Della “concertazione”, definita 15 anni fa “un metodo per governare” in un libro del presidente della Repubblica Carlo Azeglio Ciampi, ci sono numerose accezioni. Occorre tenerlo presente farne un breve bilancio e delineare come può essere utile nel contesto attuale. Un contesto – si badi bene – molto differente da quello in cui l’Italia era ancora un’economia relativamente chiusa alla concorrenza di paesi a demografia giovane, alta produttività e costi di produzione bassi.
Il termine viene dal francese, che, a sua volta, lo ha mutuato dal tedesco. Si riferisce ad accordi tra parti sociali (i rappresentanti dei lavoratori e dei datori di lavori) e tra questi ultimi e la mano pubblica per il raggiungimento di determinati obiettivi di politica o aziendale o settoriale o generale. L’Italia ha avuto una sua profonda esperienza di “concertazione”, sui generis, nel periodo tra le due guerre mondiali – con l’economia “corporativa”, studiata con grande attenzione, all’epoca, da economisti e sociologi di varie parti del mondo. Negli anni '60 e '70, non si parlava di “concertazione”, ma ci fu la lunga fase degli “accordi interconfederali”, spesso troppo prontamente tradotti in legge dal Parlamento: un frutto ne fu la normativa sulla previdenza del 1968-69 che, nel giro di pochi anni, ci regalò uno dei sistemi previdenziali più squilibrati (ed uno dei debiti previdenziali più alti in rapporto al pil) al mondo. Gli anni '80 sono l’epoca della “concertazione” propriamente quando il metodo è stato utilizzato per accompagnare il percorso di rientro dall’inflazione e di riassetto della finanza pubblica: il suo momento più alto è stato “l’accordo di San Tommaso” (dal nome del santo patronimico del giorno il cui è stato concluso), il “patto sociale” del 23 luglio 1993.

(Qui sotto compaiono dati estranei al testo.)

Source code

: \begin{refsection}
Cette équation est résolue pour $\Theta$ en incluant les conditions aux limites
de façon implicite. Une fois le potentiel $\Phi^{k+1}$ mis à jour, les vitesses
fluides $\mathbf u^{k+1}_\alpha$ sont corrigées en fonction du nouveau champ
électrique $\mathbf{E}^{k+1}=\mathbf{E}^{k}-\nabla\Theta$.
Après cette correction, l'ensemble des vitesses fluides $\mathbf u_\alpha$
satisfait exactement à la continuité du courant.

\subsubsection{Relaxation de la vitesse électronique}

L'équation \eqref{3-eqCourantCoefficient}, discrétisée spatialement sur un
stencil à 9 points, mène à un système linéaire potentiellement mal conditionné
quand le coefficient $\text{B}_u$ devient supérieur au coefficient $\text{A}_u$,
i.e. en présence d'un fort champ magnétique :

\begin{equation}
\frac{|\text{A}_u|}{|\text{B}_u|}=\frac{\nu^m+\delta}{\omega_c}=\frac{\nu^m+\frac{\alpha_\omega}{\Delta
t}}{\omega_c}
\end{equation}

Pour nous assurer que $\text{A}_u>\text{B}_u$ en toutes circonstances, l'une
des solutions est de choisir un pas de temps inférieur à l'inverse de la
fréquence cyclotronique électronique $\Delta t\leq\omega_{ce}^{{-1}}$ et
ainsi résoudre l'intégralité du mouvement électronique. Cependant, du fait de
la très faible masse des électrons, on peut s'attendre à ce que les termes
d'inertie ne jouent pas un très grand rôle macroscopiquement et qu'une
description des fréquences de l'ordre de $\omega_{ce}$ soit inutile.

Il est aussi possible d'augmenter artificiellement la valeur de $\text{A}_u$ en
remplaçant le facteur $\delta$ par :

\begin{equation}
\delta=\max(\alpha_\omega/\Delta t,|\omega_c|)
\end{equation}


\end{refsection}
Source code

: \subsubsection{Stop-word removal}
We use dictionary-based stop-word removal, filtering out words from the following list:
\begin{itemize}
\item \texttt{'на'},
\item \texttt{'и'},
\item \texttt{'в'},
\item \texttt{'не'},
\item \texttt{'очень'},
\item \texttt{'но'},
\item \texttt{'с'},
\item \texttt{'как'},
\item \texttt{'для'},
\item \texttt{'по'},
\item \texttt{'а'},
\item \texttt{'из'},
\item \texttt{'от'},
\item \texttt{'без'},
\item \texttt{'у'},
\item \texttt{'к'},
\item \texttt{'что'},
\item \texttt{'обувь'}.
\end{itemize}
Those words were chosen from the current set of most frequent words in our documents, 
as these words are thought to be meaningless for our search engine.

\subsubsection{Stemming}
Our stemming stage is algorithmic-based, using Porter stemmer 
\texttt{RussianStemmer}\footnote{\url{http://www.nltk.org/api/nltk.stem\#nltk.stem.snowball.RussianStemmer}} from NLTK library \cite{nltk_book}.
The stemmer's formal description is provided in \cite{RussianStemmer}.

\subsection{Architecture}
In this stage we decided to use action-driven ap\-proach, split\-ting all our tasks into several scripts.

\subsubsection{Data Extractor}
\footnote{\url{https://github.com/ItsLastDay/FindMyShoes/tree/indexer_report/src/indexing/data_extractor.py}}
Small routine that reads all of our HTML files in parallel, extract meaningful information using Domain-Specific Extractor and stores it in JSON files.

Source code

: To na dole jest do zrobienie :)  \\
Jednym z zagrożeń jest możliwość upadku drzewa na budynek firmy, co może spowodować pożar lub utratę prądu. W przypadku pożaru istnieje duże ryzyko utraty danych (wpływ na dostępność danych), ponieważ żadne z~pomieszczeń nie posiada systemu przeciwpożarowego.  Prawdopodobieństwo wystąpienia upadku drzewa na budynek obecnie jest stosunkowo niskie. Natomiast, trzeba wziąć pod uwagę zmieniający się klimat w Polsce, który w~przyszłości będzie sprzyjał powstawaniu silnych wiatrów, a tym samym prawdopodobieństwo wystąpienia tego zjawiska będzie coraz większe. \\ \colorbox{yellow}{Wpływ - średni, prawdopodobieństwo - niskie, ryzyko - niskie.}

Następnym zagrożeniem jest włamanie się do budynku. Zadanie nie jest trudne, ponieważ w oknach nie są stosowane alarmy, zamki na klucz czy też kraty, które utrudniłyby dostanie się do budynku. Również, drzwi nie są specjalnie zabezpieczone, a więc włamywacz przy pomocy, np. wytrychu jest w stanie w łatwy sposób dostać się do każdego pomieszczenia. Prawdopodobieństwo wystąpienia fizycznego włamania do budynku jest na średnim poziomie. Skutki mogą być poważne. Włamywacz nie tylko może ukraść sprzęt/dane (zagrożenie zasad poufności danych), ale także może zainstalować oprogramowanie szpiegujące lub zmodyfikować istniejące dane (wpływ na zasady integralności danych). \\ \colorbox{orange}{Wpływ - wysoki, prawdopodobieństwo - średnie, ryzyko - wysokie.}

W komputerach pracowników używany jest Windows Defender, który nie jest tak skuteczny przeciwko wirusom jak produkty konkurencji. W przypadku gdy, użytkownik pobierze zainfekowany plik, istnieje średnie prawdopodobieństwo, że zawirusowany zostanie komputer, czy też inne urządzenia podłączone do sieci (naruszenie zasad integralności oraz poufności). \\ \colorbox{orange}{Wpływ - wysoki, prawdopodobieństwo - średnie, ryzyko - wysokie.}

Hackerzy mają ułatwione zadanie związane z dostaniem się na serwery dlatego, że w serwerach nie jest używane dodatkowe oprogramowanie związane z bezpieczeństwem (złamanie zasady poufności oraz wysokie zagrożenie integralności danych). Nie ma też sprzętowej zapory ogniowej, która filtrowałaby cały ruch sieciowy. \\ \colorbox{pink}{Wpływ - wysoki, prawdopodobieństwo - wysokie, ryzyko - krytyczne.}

A poco più di 15 anni da allora, si può dire che il “patto sociale” ha avuto un ruolo chiave nella riduzione degli aumenti dei prezzi grazie, principalmente, all’introduzione del concetto di “inflazione programmata” come guida per la politica economica e per le relazioni industriali, mentre si è rivelato caduco in molti altri aspetti (la contrattazione collettiva a più livelli, la consultazione nella definizione dei documenti di politica economica). Si dovrebbe aggiornare alle nuove esigenze il “patto sociale” del 1993? Non proprio. Occorre guardare più indietro per andare più avanti. Alla metà degli anni '90 a un rapporto dell’Organizzazione internazionale del lavoro (un’istituzione non certo di parte e comunque distinta e distante dalle nostre beghe) differenziava nettamente tra “concertazione difensiva” e “concertazione aggressiva o positiva”.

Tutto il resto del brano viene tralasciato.